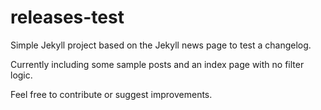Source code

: # releases-test

Simple Jekyll project based on the Jekyll news page to test a changelog.

Currently including some sample posts and an index page with no filter logic.

Feel free to contribute or suggest improvements.

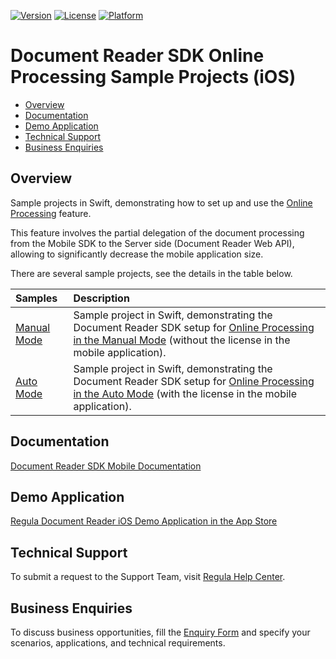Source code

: [![Version](https://img.shields.io/cocoapods/v/DocumentReader.svg?style=flat)](http://cocoapods.org/pods/DocumentReader)
[![License](https://img.shields.io/cocoapods/l/DocumentReader.svg?style=flat)](http://cocoapods.org/pods/DocumentReader)
[![Platform](https://img.shields.io/cocoapods/p/DocumentReader.svg?style=flat)](http://cocoapods.org/pods/DocumentReader)

# Document Reader SDK Online Processing Sample Projects (iOS)

* [Overview](#overview)
* [Documentation](#documentation)
* [Demo Application](#demo-application)
* [Technical Support](#technical-support)
* [Business Enquiries](#business-enquiries)

## Overview

Sample projects in Swift, demonstrating how to set up and use the <a target="_blank" href="https://docs.regulaforensics.com/develop/doc-reader-sdk/mobile/integration/online-processing/">Online Processing</a> feature.

This feature involves the partial delegation of the document processing from the Mobile SDK to the Server side (Document Reader Web API), allowing to significantly decrease the mobile application size.

There are several sample projects, see the details in the table below.

| Samples                                               | Description                                                                                                                                                                                                                                                                                            |
|:------------------------------------------------------|:-------------------------------------------------------------------------------------------------------------------------------------------------------------------------------------------------------------------------------------------------------------------------------------------------------|
| [Manual Mode](OnlineProcessing-Without-License-Swift) | Sample project in Swift, demonstrating the Document Reader SDK setup for <a target="_blank" href="https://docs.regulaforensics.com/develop/doc-reader-sdk/mobile/integration/online-processing/#manual-mode">Online Processing in the Manual Mode</a> (without the license in the mobile application). |
| [Auto Mode](OnlineProcessing-With-License-Swift)      | Sample project in Swift, demonstrating the Document Reader SDK setup for <a target="_blank" href="https://docs.regulaforensics.com/develop/doc-reader-sdk/mobile/integration/online-processing/#auto-mode">Online Processing in the Auto Mode</a> (with the license in the mobile application).        |

## Documentation

<a target="_blank" href="https://docs.regulaforensics.com/develop/doc-reader-sdk/mobile/">Document Reader SDK Mobile Documentation</a>

## Demo Application

<a target="_blank" href="https://apps.apple.com/us/app/regula-document-reader/id1001303920">Regula Document Reader iOS Demo Application in the App Store</a>

## Technical Support

To submit a request to the Support Team, visit <a target="_blank" href="https://support.regulaforensics.com/hc/en-us/requests/new?utm_source=github">Regula Help Center</a>.

## Business Enquiries

To discuss business opportunities, fill the <a target="_blank" href="https://explore.regula.app/docs-support-request">Enquiry Form</a> and specify your scenarios, applications, and technical requirements.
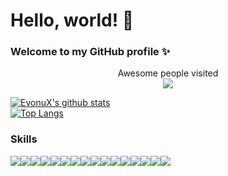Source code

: # Hello, world! 👋

### Welcome to my GitHub profile ✨

<p align="center"> 
  Awesome people visited<br>
  <img src="https://profile-counter.glitch.me/EvonuX/count.svg" />
</p>

[![EvonuX's github stats](https://github-readme-stats.vercel.app/api?username=EvonuX&count_private=true)](https://github.com/EvonuX/github-readme-stats)    
[![Top Langs](https://github-readme-stats.vercel.app/api/top-langs/?username=EvonuX&layout=compact)](https://github.com/EvonuX/github-readme-stats)    

### Skills
<img src="https://img.shields.io/badge/html5%20-%23E34F26.svg?&style=for-the-badge&logo=html5&logoColor=white" /><img src="https://img.shields.io/badge/css3%20-%231572B6.svg?&style=for-the-badge&logo=css3&logoColor=white" /><img src="https://img.shields.io/badge/javascript%20-%23323330.svg?&style=for-the-badge&logo=javascript&logoColor=%23F7DF1E" /><img src="https://img.shields.io/badge/node.js%20-%2343853D.svg?&style=for-the-badge&logo=node.js&logoColor=white" /><img src="https://img.shields.io/badge/typescript%20-%23007ACC.svg?&style=for-the-badge&logo=typescript&logoColor=white" /><img src="https://img.shields.io/badge/express.js%20-%23404d59.svg?&style=for-the-badge" /><img src="https://img.shields.io/badge/react%20-%2320232a.svg?&style=for-the-badge&logo=react&logoColor=%2361DAFB" /><img src="https://img.shields.io/badge/react_native%20-%2320232a.svg?&style=for-the-badge&logo=react&logoColor=%2361DAFB" /><img src="https://img.shields.io/badge/vuejs%20-%2335495e.svg?&style=for-the-badge&logo=vue.js&logoColor=%234FC08D" /><img src="https://img.shields.io/badge/angular%20-%23DD0031.svg?&style=for-the-badge&logo=angular&logoColor=white" /><img src="https://img.shields.io/badge/tailwindcss%20-%2338B2AC.svg?&style=for-the-badge&logo=tailwind-css&logoColor=white" /><img src="https://img.shields.io/badge/jquery%20-%230769AD.svg?&style=for-the-badge&logo=jquery&logoColor=white" /><img src="https://img.shields.io/badge/SASS%20-hotpink.svg?&style=for-the-badge&logo=SASS&logoColor=white" /><img src="https://img.shields.io/badge/webpack%20-%238DD6F9.svg?&style=for-the-badge&logo=webpack&logoColor=black" /><img src="https://img.shields.io/badge/git%20-%23F05033.svg?&style=for-the-badge&logo=git&logoColor=white" /><img src="https://img.shields.io/badge/github%20-%23121011.svg?&style=for-the-badge&logo=github&logoColor=white" />
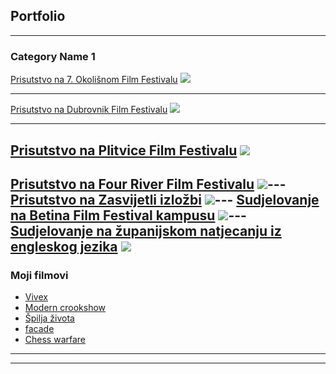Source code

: ## Portfolio

---

### Category Name 1 

[Prisutstvo na 7. Okolišnom Film Festivalu](/sample_page)
<img src="images/7.okolisni filmski festival.jpeg?raw=true"/>

---
[Prisutstvo na Dubrovnik Film Festivalu](/pdf/sample_presentation.pdf)
<img src="images/DUFF kugarica.jpg?raw=true"/>

---
[Prisutstvo na Plitvice Film Festivalu](http://example.com/)
<img src="images/Plitvice film festival.jpg?raw=true"/>
---
[Prisutstvo na Four River Film Festivalu](http://example.com/)
<img src="images/frff.jpg?raw=true"/>---
[Prisutstvo na Zasvijetli izložbi](http://example.com/)
<img src="images/Zasvijetli.jpg?raw=true"/>---
[Sudjelovanje na Betina Film Festival kampusu](http://example.com/)
<img src="images/Baff.jpg?raw=true"/>---
[Sudjelovanje na županijskom natjecanju iz engleskog jezika](http://example.com/)
<img src="images/Pohvalnica iz engleskog.jpg?raw=true"/>
---

### Moji filmovi

- [Vivex](https://youtu.be/Rd9rjjJ9amo)
- [Modern crookshow](https://youtu.be/X1LhlHebvA8)
- [Špilja života](https://youtu.be/KARWocfbHIg)
- [facade](https://youtu.be/vJhwPj2xjGU)
- [Chess warfare](https://youtu.be/BknSIQ34q6o)

---




---
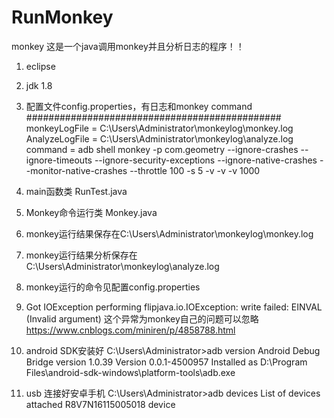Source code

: # RunMonkey
monkey
这是一个java调用monkey并且分析日志的程序！！
1. eclipse
2. jdk 1.8
3. 配置文件config.properties，有日志和monkey command
##############################################
monkeyLogFile = C:\\Users\\Administrator\\monkeylog\\monkey.log
AnalyzeLogFile = C:\\Users\\Administrator\\monkeylog\\analyze.log
command = adb shell monkey -p com.geometry --ignore-crashes --ignore-timeouts --ignore-security-exceptions --ignore-native-crashes --monitor-native-crashes --throttle 100 -s 5 -v -v -v 1000

4. main函数类  RunTest.java

5. Monkey命令运行类 Monkey.java

6. monkey运行结果保存在C:\\Users\\Administrator\\monkeylog\\monkey.log

7. monkey运行结果分析保存在C:\\Users\\Administrator\\monkeylog\\analyze.log

8. monkey运行的命令见配置config.properties

9. Got IOException performing flipjava.io.IOException: write failed: EINVAL (Invalid argument) 这个异常为monkey自己的问题可以忽略
https://www.cnblogs.com/miniren/p/4858788.html

10. android SDK安装好
C:\Users\Administrator>adb version
Android Debug Bridge version 1.0.39
Version 0.0.1-4500957
Installed as D:\Program Files\android-sdk-windows\platform-tools\adb.exe

11. usb 连接好安卓手机
C:\Users\Administrator>adb devices
List of devices attached
R8V7N16115005018        device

__EXERCISE OBJECTIVE__. Respond with nothing but the number of lines in the data above that include the word "Festivalu".

__TASK ANSWER__. 4